# Source texts of formatted documents
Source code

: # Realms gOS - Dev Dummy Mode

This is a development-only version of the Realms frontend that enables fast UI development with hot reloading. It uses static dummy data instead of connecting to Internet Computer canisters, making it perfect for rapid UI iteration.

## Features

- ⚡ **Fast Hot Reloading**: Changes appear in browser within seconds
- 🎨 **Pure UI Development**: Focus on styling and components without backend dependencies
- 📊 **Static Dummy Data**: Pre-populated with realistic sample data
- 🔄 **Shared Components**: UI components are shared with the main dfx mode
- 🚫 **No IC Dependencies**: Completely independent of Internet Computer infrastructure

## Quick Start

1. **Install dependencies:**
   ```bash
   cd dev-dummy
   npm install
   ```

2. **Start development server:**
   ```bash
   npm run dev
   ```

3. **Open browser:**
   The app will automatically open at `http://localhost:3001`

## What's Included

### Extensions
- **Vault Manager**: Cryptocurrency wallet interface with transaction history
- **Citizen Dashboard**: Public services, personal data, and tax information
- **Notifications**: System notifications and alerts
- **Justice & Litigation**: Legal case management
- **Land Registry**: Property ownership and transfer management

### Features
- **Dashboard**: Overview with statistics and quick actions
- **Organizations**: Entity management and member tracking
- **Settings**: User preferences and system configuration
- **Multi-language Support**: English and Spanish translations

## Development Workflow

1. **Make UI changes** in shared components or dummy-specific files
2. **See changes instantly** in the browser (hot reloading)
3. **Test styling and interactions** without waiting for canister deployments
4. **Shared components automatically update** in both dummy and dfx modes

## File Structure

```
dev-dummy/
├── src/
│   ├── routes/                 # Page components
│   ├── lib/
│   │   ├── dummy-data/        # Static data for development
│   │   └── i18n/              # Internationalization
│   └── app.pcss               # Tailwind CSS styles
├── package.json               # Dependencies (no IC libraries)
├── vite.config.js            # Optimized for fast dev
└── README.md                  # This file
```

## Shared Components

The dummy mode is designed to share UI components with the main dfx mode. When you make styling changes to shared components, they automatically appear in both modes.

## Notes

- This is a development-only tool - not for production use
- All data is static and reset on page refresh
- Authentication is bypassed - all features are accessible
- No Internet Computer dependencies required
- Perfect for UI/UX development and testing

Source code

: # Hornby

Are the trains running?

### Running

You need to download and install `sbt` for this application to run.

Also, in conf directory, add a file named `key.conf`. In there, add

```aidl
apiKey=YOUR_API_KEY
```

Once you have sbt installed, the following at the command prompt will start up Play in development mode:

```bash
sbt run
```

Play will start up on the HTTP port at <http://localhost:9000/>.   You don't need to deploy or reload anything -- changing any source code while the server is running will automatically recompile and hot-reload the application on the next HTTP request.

# WORK TO COMPLETE
Nothing may change. Retype all of the entries.

# RESULT OF THIS TASK
Source code

: # Realms gOS - Dev Dummy Mode

This is a development-only version of the Realms frontend that enables fast UI development with hot reloading. It uses static dummy data instead of connecting to Internet Computer canisters, making it perfect for rapid UI iteration.

## Features

- ⚡ **Fast Hot Reloading**: Changes appear in browser within seconds
- 🎨 **Pure UI Development**: Focus on styling and components without backend dependencies
- 📊 **Static Dummy Data**: Pre-populated with realistic sample data
- 🔄 **Shared Components**: UI components are shared with the main dfx mode
- 🚫 **No IC Dependencies**: Completely independent of Internet Computer infrastructure

## Quick Start

1. **Install dependencies:**
   ```bash
   cd dev-dummy
   npm install
   ```

2. **Start development server:**
   ```bash
   npm run dev
   ```

3. **Open browser:**
   The app will automatically open at `http://localhost:3001`

## What's Included

### Extensions
- **Vault Manager**: Cryptocurrency wallet interface with transaction history
- **Citizen Dashboard**: Public services, personal data, and tax information
- **Notifications**: System notifications and alerts
- **Justice & Litigation**: Legal case management
- **Land Registry**: Property ownership and transfer management

### Features
- **Dashboard**: Overview with statistics and quick actions
- **Organizations**: Entity management and member tracking
- **Settings**: User preferences and system configuration
- **Multi-language Support**: English and Spanish translations

## Development Workflow

1. **Make UI changes** in shared components or dummy-specific files
2. **See changes instantly** in the browser (hot reloading)
3. **Test styling and interactions** without waiting for canister deployments
4. **Shared components automatically update** in both dummy and dfx modes

## File Structure

```
dev-dummy/
├── src/
│   ├── routes/                 # Page components
│   ├── lib/
│   │   ├── dummy-data/        # Static data for development
│   │   └── i18n/              # Internationalization
│   └── app.pcss               # Tailwind CSS styles
├── package.json               # Dependencies (no IC libraries)
├── vite.config.js            # Optimized for fast dev
└── README.md                  # This file
```

## Shared Components

The dummy mode is designed to share UI components with the main dfx mode. When you make styling changes to shared components, they automatically appear in both modes.

## Notes

- This is a development-only tool - not for production use
- All data is static and reset on page refresh
- Authentication is bypassed - all features are accessible
- No Internet Computer dependencies required
- Perfect for UI/UX development and testing

Source code

: # Hornby

Are the trains running?

### Running

You need to download and install `sbt` for this application to run.

Also, in conf directory, add a file named `key.conf`. In there, add

```aidl
apiKey=YOUR_API_KEY
```

Once you have sbt installed, the following at the command prompt will start up Play in development mode:

```bash
sbt run
```

Play will start up on the HTTP port at <http://localhost:9000/>.   You don't need to deploy or reload anything -- changing any source code while the server is running will automatically recompile and hot-reload the application on the next HTTP request.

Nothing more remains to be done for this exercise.